§ Records supplied:
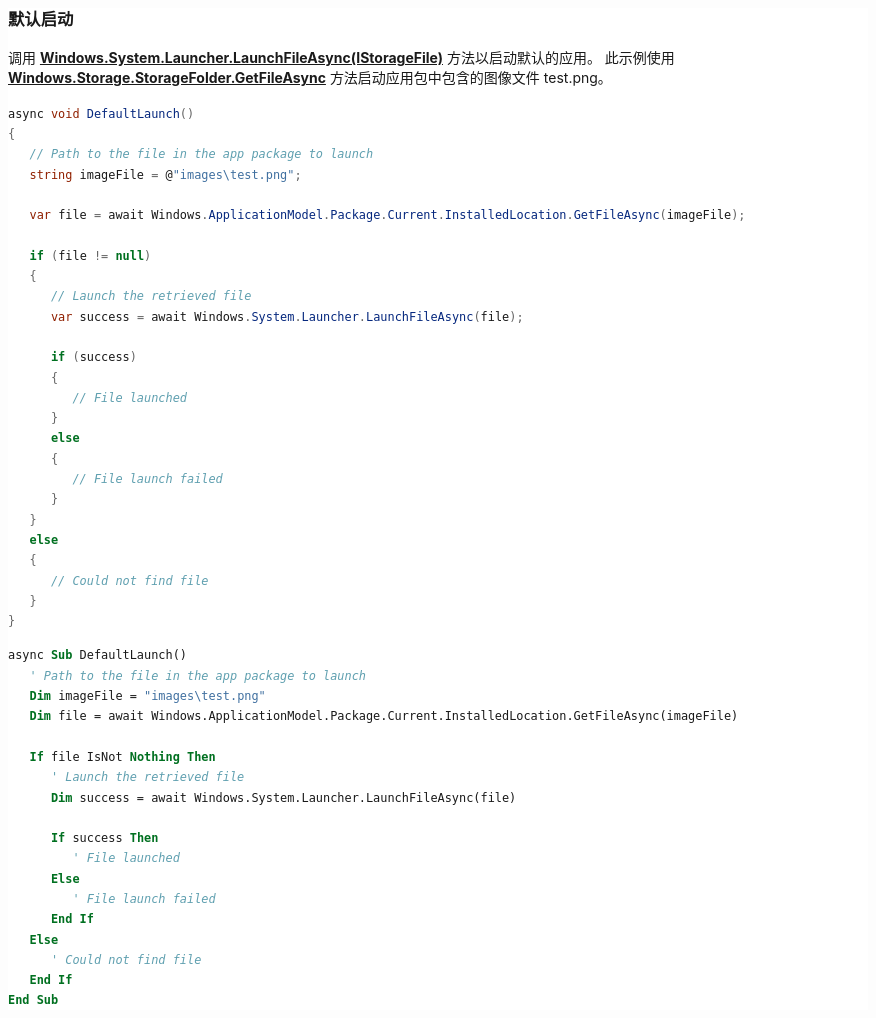 ### <a name="default-launch"></a>默认启动

调用 [**Windows.System.Launcher.LaunchFileAsync(IStorageFile)**](/uwp/api/windows.system.launcher.launchfileasync) 方法以启动默认的应用。 此示例使用 [**Windows.Storage.StorageFolder.GetFileAsync**](/uwp/api/windows.storage.storagefolder.getfileasync) 方法启动应用包中包含的图像文件 test.png。

```csharp
async void DefaultLaunch()
{
   // Path to the file in the app package to launch
   string imageFile = @"images\test.png";
   
   var file = await Windows.ApplicationModel.Package.Current.InstalledLocation.GetFileAsync(imageFile);
   
   if (file != null)
   {
      // Launch the retrieved file
      var success = await Windows.System.Launcher.LaunchFileAsync(file);

      if (success)
      {
         // File launched
      }
      else
      {
         // File launch failed
      }
   }
   else
   {
      // Could not find file
   }
}
```

```vb
async Sub DefaultLaunch()
   ' Path to the file in the app package to launch
   Dim imageFile = "images\test.png"
   Dim file = await Windows.ApplicationModel.Package.Current.InstalledLocation.GetFileAsync(imageFile)
   
   If file IsNot Nothing Then
      ' Launch the retrieved file
      Dim success = await Windows.System.Launcher.LaunchFileAsync(file)

      If success Then
         ' File launched
      Else
         ' File launch failed
      End If
   Else
      ' Could not find file
   End If
End Sub
```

§ About this exercise: Reproduce the entire listing exactly, but omit any pictures.

§ Task answer:
 ### <a name="default-launch"></a>默认启动

调用 [**Windows.System.Launcher.LaunchFileAsync(IStorageFile)**](/uwp/api/windows.system.launcher.launchfileasync) 方法以启动默认的应用。 此示例使用 [**Windows.Storage.StorageFolder.GetFileAsync**](/uwp/api/windows.storage.storagefolder.getfileasync) 方法启动应用包中包含的图像文件 test.png。

```csharp
async void DefaultLaunch()
{
   // Path to the file in the app package to launch
   string imageFile = @"images\test.png";
   
   var file = await Windows.ApplicationModel.Package.Current.InstalledLocation.GetFileAsync(imageFile);
   
   if (file != null)
   {
      // Launch the retrieved file
      var success = await Windows.System.Launcher.LaunchFileAsync(file);

      if (success)
      {
         // File launched
      }
      else
      {
         // File launch failed
      }
   }
   else
   {
      // Could not find file
   }
}
```

```vb
async Sub DefaultLaunch()
   ' Path to the file in the app package to launch
   Dim imageFile = "images\test.png"
   Dim file = await Windows.ApplicationModel.Package.Current.InstalledLocation.GetFileAsync(imageFile)
   
   If file IsNot Nothing Then
      ' Launch the retrieved file
      Dim success = await Windows.System.Launcher.LaunchFileAsync(file)

      If success Then
         ' File launched
      Else
         ' File launch failed
      End If
   Else
      ' Could not find file
   End If
End Sub
```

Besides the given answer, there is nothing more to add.